Mobility of free electrons in a current carrying conductor is proportional to
(1) Relaxation time (2) Electric field
(3) Potential difference (4) All of these

To solve the question regarding the mobility of free electrons in a current-carrying conductor, let's break it down step by step. ### Step 1: Understand the Definition of Mobility Mobility (μ) of free electrons is defined as the drift velocity (Vd) per unit electric field (E).
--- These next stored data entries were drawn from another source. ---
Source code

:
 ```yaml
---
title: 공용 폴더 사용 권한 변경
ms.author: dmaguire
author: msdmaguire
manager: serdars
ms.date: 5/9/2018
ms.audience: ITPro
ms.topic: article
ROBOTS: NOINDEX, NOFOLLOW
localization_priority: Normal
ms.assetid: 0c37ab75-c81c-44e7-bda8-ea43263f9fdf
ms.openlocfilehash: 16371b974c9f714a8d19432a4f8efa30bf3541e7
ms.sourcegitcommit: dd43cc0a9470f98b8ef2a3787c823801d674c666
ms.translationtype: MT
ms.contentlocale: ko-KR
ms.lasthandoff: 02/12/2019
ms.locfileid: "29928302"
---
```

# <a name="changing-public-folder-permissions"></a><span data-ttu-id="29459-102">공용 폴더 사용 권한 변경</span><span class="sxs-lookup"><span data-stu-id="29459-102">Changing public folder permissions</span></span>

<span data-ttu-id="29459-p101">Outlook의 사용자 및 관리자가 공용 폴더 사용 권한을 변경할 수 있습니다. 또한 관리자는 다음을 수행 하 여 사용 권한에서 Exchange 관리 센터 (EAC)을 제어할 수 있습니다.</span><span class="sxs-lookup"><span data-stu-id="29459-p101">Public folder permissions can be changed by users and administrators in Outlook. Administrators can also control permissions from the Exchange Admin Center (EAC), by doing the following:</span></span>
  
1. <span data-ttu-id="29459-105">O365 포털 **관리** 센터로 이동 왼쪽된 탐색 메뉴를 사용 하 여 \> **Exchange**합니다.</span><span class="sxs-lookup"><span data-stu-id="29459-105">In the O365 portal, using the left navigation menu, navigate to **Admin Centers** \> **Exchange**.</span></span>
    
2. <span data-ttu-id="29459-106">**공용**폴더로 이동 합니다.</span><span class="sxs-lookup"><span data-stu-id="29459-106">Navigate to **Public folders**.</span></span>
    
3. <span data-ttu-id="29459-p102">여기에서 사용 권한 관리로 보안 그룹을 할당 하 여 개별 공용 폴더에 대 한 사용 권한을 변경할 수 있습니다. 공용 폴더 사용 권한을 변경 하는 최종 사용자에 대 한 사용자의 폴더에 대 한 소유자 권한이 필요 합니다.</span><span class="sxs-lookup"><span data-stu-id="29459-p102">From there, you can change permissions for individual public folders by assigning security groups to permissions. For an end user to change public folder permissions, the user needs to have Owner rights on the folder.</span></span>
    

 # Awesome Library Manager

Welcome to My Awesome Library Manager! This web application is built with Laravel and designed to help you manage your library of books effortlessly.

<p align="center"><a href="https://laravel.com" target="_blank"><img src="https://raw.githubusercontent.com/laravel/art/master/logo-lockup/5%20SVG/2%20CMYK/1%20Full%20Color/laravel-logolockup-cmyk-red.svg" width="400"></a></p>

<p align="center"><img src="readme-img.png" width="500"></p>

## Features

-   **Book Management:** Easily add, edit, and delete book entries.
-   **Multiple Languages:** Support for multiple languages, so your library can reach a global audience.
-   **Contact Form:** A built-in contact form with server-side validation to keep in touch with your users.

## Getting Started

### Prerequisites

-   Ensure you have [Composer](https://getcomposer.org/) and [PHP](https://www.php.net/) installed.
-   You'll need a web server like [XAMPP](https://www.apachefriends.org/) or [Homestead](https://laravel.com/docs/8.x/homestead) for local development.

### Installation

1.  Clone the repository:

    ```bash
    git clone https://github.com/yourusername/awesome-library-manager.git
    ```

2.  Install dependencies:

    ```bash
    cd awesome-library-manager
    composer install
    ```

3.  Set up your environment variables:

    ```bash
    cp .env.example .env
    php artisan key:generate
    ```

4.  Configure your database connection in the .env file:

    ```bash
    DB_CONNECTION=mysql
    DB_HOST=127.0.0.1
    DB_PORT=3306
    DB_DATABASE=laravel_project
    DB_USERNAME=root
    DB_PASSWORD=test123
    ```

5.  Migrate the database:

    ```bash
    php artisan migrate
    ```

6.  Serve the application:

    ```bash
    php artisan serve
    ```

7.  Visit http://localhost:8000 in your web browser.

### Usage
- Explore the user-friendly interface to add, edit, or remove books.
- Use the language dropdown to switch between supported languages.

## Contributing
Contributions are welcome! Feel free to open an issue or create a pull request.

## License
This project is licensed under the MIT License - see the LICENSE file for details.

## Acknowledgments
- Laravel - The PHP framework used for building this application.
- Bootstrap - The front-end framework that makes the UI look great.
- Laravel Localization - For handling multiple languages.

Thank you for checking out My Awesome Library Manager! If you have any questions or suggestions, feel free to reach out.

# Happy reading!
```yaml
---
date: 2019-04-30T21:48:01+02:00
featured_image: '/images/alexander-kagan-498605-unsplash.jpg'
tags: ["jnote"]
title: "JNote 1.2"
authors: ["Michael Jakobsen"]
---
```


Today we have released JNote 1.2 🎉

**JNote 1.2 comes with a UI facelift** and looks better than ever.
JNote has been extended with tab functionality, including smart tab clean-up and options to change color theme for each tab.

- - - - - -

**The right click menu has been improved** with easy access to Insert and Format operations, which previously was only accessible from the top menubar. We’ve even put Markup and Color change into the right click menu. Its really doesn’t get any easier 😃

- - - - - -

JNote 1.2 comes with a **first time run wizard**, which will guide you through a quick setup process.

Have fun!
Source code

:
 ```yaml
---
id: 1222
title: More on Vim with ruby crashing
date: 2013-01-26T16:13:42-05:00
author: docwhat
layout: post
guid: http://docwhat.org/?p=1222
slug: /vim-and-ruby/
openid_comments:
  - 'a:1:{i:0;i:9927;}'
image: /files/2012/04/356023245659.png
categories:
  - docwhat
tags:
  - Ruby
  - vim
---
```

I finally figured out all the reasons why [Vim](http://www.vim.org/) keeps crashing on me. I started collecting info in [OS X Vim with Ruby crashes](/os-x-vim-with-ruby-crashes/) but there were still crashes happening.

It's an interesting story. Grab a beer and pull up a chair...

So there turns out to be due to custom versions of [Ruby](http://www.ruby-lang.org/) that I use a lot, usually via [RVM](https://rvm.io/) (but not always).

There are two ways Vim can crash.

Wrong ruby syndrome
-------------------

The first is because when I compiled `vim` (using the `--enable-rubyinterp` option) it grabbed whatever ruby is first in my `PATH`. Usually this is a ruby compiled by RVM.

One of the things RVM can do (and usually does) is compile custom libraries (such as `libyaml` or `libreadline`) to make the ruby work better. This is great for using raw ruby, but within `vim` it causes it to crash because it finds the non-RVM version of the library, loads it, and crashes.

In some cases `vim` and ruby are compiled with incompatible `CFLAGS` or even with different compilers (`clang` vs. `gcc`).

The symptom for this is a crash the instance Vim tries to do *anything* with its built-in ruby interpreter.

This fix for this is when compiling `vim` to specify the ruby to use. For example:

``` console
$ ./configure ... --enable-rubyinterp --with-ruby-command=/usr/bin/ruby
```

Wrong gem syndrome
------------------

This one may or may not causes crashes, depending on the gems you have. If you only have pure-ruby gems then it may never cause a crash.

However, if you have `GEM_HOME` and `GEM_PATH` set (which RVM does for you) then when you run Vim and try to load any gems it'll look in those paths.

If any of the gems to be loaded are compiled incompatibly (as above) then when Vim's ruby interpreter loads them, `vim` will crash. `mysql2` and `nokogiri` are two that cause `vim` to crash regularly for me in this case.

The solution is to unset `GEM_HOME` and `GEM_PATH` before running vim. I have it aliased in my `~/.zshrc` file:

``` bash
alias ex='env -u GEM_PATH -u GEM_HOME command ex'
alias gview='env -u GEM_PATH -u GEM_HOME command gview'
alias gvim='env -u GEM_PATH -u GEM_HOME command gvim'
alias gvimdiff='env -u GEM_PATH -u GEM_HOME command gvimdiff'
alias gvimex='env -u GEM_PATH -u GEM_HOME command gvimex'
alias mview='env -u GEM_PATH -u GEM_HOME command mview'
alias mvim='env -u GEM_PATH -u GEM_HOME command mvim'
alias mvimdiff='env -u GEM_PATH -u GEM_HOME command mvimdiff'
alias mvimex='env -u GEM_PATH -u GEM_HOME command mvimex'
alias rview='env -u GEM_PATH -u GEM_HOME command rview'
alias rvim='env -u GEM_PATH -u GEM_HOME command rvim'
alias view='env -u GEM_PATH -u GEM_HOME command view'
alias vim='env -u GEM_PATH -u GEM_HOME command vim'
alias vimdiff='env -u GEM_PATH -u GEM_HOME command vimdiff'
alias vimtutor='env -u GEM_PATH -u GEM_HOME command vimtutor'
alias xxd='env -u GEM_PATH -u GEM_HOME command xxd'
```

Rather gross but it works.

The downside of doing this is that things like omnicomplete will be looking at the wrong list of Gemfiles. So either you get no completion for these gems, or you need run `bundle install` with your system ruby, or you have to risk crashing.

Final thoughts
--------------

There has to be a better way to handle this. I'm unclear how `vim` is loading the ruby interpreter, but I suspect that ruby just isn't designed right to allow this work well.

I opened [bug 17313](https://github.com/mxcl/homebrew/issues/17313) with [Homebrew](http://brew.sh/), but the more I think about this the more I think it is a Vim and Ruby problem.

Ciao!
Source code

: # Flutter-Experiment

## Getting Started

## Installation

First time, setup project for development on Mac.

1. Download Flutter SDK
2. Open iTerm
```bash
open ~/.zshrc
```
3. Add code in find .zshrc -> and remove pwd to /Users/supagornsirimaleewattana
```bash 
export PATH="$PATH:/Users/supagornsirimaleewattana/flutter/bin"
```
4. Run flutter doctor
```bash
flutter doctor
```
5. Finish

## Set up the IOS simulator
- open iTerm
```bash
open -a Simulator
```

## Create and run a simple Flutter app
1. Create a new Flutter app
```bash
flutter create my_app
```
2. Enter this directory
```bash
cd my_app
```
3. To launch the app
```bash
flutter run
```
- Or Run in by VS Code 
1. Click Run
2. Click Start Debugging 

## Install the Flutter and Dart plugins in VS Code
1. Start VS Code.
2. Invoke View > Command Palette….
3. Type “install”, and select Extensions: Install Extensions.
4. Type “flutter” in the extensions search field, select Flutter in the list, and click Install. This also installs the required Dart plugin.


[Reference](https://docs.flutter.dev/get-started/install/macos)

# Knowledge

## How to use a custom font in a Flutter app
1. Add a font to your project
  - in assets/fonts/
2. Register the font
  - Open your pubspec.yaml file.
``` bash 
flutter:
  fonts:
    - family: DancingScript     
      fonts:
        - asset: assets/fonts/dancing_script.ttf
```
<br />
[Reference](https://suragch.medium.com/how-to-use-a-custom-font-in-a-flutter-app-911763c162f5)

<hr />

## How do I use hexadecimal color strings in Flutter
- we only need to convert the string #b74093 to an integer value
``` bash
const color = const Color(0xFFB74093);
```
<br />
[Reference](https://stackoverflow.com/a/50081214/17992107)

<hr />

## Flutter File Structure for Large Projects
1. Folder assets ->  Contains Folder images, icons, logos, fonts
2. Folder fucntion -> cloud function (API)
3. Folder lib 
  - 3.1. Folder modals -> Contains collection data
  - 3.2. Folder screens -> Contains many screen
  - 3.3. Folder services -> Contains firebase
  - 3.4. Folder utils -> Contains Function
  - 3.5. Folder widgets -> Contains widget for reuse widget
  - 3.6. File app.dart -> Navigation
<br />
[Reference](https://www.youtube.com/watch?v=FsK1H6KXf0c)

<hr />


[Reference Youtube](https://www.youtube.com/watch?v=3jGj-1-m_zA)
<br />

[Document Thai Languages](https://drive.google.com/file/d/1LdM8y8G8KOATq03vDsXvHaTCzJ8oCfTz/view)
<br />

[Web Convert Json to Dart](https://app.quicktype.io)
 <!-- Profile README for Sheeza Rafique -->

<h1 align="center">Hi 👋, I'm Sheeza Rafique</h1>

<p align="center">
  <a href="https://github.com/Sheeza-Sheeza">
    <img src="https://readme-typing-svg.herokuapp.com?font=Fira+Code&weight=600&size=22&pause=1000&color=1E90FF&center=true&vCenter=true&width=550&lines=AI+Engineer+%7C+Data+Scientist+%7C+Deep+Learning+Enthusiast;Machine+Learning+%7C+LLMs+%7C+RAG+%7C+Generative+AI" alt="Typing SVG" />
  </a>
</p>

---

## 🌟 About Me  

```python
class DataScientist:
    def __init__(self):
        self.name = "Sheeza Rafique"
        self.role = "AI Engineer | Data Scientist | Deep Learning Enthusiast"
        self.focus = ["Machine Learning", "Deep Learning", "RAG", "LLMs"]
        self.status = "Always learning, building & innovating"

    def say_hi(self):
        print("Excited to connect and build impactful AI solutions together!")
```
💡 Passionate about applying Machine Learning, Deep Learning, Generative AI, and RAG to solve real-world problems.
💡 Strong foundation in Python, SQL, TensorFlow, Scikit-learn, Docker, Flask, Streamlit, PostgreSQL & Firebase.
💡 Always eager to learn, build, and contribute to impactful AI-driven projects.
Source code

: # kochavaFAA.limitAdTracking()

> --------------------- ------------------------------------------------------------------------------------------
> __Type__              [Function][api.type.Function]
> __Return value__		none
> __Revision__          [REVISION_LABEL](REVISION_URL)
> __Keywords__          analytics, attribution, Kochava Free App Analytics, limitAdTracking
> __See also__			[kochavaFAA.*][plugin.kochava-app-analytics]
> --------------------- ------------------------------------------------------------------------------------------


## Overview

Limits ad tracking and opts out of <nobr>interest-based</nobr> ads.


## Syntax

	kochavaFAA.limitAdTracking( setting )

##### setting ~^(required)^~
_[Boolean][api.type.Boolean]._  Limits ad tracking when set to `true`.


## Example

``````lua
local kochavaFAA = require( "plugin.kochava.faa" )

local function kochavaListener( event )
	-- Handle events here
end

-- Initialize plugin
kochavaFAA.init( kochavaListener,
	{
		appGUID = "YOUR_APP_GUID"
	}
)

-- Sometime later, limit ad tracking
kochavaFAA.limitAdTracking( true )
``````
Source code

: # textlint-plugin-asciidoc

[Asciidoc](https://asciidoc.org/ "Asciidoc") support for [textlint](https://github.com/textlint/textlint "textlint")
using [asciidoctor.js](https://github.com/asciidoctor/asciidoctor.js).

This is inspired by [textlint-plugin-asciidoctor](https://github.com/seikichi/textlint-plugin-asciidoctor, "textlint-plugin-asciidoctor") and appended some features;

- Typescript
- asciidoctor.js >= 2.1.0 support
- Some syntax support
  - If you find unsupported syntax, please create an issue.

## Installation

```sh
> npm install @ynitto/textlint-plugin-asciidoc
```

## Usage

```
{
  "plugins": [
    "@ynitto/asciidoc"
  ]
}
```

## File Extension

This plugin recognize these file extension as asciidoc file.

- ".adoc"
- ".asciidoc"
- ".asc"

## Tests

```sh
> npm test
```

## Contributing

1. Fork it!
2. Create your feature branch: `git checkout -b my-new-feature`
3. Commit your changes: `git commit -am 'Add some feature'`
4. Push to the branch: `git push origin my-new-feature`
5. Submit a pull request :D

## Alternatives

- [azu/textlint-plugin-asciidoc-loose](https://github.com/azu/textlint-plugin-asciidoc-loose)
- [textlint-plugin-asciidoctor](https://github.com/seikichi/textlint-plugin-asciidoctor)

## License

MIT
Mathematically, this is expressed as: \[ \mu = \frac{V_d}{E} \] **Hint:** Recall the relationship between drift velocity and electric field. ### Step 2: Express Drift Velocity The drift velocity (Vd) can be expressed in terms of the charge of the electron (e), electric field (E), mass of the electron (m), and relaxation time (τ): \[ V_d = \frac{eE\tau}{m} \] **Hint:** Remember that drift velocity is influenced by the electric field and relaxation time. ### Step 3: Substitute Drift Velocity into Mobility Equation Now, substitute the expression for drift velocity back into the mobility equation: \[ \mu = \frac{V_d}{E} = \frac{eE\tau/m}{E} \] When we simplify this, the electric field (E) cancels out: \[ \mu = \frac{e\tau}{m} \] **Hint:** Look for terms that can be simplified in the equation. ### Step 4: Analyze the Result From the equation \( \mu = \frac{e\tau}{m} \), we can see that mobility (μ) is directly proportional to the relaxation time (τ). This indicates that the mobility of free electrons in a conductor primarily depends on the relaxation time and is independent of the electric field and potential difference. **Hint:** Identify the key variable that affects mobility based on the derived equation. ### Step 5: Conclusion Based on the analysis, the mobility of free electrons in a current-carrying conductor is proportional to relaxation time (τ). Therefore, the correct answer to the question is: **(1) Relaxation time.** **Final Answer:** The mobility of free electrons in a current-carrying conductor is proportional to relaxation time (Option 1).